I only tend to create websites in my spare time at the moment, but am looking to do a bit of freelance work in my spare time. Unfortunately, until now, my creative skills have been a bit limited! I wasn't bothered about things such as accessibility, and most of my websites were built with tables as they were more convenient and consistent across browsers.
But recently, I've been getting into the whole "web standards" thing, so I needed some inspiration. I found the CSS Zen Garden website and from that, decided to try out the book.
First thing to point out (as many have already done) is that this book won't teach you CSS in any detail. It already assumes you know the basics. This book is focussed on the actual design process - coming up with creative new ways to style web pages, and some of the many "tricks of the trade" that web designers have used in creating style sheets for the Zen Garden website.

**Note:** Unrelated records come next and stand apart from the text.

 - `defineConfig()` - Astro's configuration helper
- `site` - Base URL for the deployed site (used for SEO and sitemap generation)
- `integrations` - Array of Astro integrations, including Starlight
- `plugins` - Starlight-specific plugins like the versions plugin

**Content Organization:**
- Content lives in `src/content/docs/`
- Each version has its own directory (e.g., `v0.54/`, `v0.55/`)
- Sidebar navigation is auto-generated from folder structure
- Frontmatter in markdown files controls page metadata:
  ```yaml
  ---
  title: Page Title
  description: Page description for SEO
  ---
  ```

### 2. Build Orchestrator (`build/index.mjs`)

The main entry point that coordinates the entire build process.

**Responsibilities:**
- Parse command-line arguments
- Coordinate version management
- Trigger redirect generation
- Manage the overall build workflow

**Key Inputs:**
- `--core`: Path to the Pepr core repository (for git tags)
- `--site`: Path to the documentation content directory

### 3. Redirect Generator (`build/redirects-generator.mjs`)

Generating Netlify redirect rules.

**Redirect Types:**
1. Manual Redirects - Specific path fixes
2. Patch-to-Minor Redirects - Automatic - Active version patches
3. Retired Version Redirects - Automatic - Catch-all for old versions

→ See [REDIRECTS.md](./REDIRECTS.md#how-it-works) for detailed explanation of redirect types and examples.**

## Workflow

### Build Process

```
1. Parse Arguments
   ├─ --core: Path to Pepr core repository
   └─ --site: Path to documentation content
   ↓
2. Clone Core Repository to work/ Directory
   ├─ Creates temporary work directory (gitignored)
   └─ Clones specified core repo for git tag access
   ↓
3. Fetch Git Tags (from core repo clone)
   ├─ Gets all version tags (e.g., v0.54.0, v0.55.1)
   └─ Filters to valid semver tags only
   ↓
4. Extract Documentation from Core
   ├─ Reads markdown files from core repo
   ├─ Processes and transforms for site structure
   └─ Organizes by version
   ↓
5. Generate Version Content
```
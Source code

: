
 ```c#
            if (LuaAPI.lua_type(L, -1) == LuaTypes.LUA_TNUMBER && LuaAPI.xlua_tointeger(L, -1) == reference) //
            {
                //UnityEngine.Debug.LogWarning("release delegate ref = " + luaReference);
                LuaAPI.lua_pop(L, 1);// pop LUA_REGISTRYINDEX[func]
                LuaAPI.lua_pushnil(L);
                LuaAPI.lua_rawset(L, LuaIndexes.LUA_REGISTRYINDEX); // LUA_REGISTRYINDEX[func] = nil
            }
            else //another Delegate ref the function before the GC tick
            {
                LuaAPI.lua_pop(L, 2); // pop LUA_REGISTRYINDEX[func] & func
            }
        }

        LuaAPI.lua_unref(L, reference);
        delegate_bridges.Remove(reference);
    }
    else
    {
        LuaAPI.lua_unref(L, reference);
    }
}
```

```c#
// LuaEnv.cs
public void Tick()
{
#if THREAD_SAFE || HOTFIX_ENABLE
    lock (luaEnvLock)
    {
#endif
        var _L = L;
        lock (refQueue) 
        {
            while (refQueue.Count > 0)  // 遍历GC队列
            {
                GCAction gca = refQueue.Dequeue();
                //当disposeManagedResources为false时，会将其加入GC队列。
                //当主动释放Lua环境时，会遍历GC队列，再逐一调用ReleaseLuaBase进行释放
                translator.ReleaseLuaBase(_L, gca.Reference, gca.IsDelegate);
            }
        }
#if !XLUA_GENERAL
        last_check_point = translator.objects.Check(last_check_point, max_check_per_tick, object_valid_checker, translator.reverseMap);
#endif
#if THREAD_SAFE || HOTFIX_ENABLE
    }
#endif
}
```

The designs selected for the book are all outstanding, and for each one, a different topic is covered - layouts, transparent imagery, Fahrner Image Replacement (FIR), the Box Model hack for browser consistency, etc... It contains a huge amount of technical information on designing excellent looking websites using CSS.
In the margins of the book, it also gives handy notes and URLs for websites to look for further information.
For website creators like me who have been focussed on the more technical aspects (such as writing PHP/ASP scripts) rather than making good-looking, easy to use, accessible sites that conform to web standards, I cannot recommend this book highly enough.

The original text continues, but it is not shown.